= Randol Fawkes =

Bahamian politician

Sir Randol Francis Fawkes (20 March 1924 – 15 June 2000) was a Bahamian politician, trade unionist and lawyer.

He served as Member of Parliament for the St. Barnabas constituency and for a short time as a Cabinet Minister in the first Pindling government. Fawkes was knighted by the Queen in her 1977 Birthday Honours.

==Career==
Fawkes is best remembered for the part he played in swinging the Bahamas' 1967 general election to bring about black "majority rule".

In 1967, the Bahamas was a British colony ruled, despite its approximately 85% black population, by a white elite known as the Bay Street Boys.

The predominantly white United Bahamian Party (UBP) government called a snap election in January 1967. Of the 38 seats contested, the ruling UBP won 18 seats and the black Progressive Liberal Party (PLP), which had previously only won six seats, won 18 seats.

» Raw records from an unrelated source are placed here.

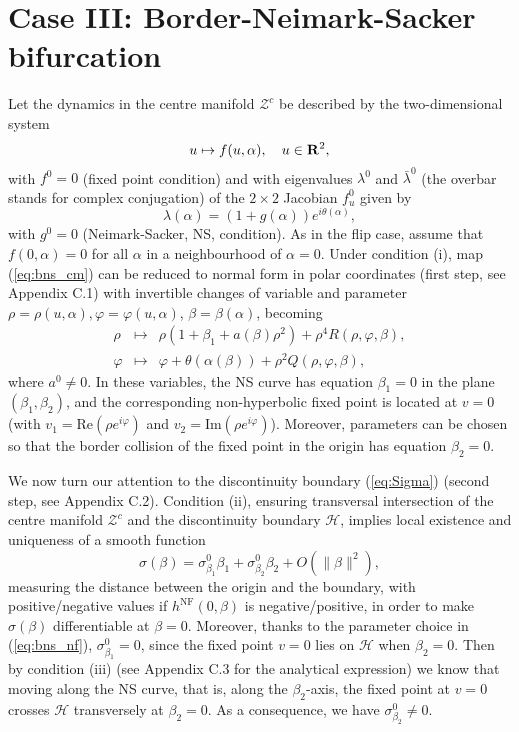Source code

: \documentclass[final,onefignum]{siamltex}
\begin{document}
\section{Case III: Border-Neimark-Sacker bifurcation}
\label{sec:bns}
Let the dynamics in the centre manifold $\mathcal{Z}^c$ be described by the
two-dimensional system
\begin{equation}
\label{eq:bns_cm}
u \mapsto f(u,\alpha), \quad u\in{{\bf R}}^2,
\end{equation}
with $f^0=0$ (fixed point condition) and with eigenvalues
$\lambda^0$ and $\bar{\lambda}^0$ 
(the overbar stands for complex conjugation)
of the $2\times 2$ Jacobian $f_u^0$ given by
$$
\lambda(\alpha)=(1+g(\alpha))e^{i\theta(\alpha)},
$$
with $g^0=0$ (Neimark-Sacker, NS, condition).  As in the flip case, assume that $f(0,\alpha)=0$ for all $\alpha$ in a neighbourhood of $\alpha=0$.  Under condition (i), map (\ref{eq:bns_cm}) can be reduced to normal form in polar coordinates (first step, see Appendix C.1) with invertible changes of variable and parameter  $\rho=\rho(u,\alpha), \varphi=\varphi(u,\alpha)$, $\beta=\beta(\alpha)$, becoming
\begin{subequations}
\label{eq:bns_nf}
\begin{eqnarray}
\label{eq:bns_nf_r}
\rho & \mapsto & \rho(1+\beta_1+a(\beta)\rho^2)+\rho^4 R(\rho,\varphi,\beta),\\
\label{eq:bns_nf_p}
\varphi & \mapsto & \varphi+\theta(\alpha(\beta))+
\rho^2 Q(\rho,\varphi,\beta),
\end{eqnarray}
\end{subequations}
where $a^0\neq 0 $. In these variables, the NS curve has equation $\beta_1=0$ in the plane $(\beta_1,\beta_2)$, and the corresponding non-hyperbolic fixed point is located at $v=0$ (with $v_1=\mathrm{Re}(\rho e^{i\varphi})$ and $v_2=\mathrm{Im}(\rho e^{i\varphi})$).  Moreover, parameters can be chosen so that the border collision of the fixed point in the origin has equation $\beta_2=0$.

We now turn our attention to the discontinuity boundary (\ref{eq:Sigma}) (second step, see Appendix C.2).  Condition (ii), ensuring transversal intersection of the centre manifold $\mathcal{Z}^c$ and the discontinuity boundary $\mathcal{H}$, implies local existence and uniqueness of a smooth function
$$
\sigma(\beta)=\sigma_{\beta_1}^0\beta_1+\sigma_{\beta_2}^0\beta_2+
O(\|\beta\|^2),
$$
measuring the distance between the origin and the boundary, with positive/negative values if $h^{\mathrm{NF}}(0,\beta)$ is negative/positive, in order to make $\sigma(\beta)$ differentiable at $\beta=0$.  Moreover, thanks to the parameter choice in (\ref{eq:bns_nf}), $\sigma_{\beta_1}^0=0$, since the fixed point $v=0$ lies on $\mathcal{H}$ when $\beta_2=0$. Then by condition (iii) (see Appendix C.3 for the analytical expression) we know that moving along the NS curve, that is, along the $\beta_2$-axis, the fixed point at $v=0$ crosses $\mathcal{H}$ transversely at $\beta_2=0$.  As a consequence, we have $\sigma_{\beta_2}^0\neq0$.
\end{document}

Alvin Braynen, an independent, won 1 seat and Fawkes, leader of the Labour Party (which had fielded four candidates), won one seat.

Fawkes and Braynen threw their votes behind the Pindling-led PLP making it the first time that the Bahamas was run by a black government ("majority rule").

Braynen became the Speaker of the House of Assembly and Fawkes the Minister of Labour and Commerce.

In 1972 Fawkes founded a new political party, the Commonwealth Labour Party but it failed to win any seats.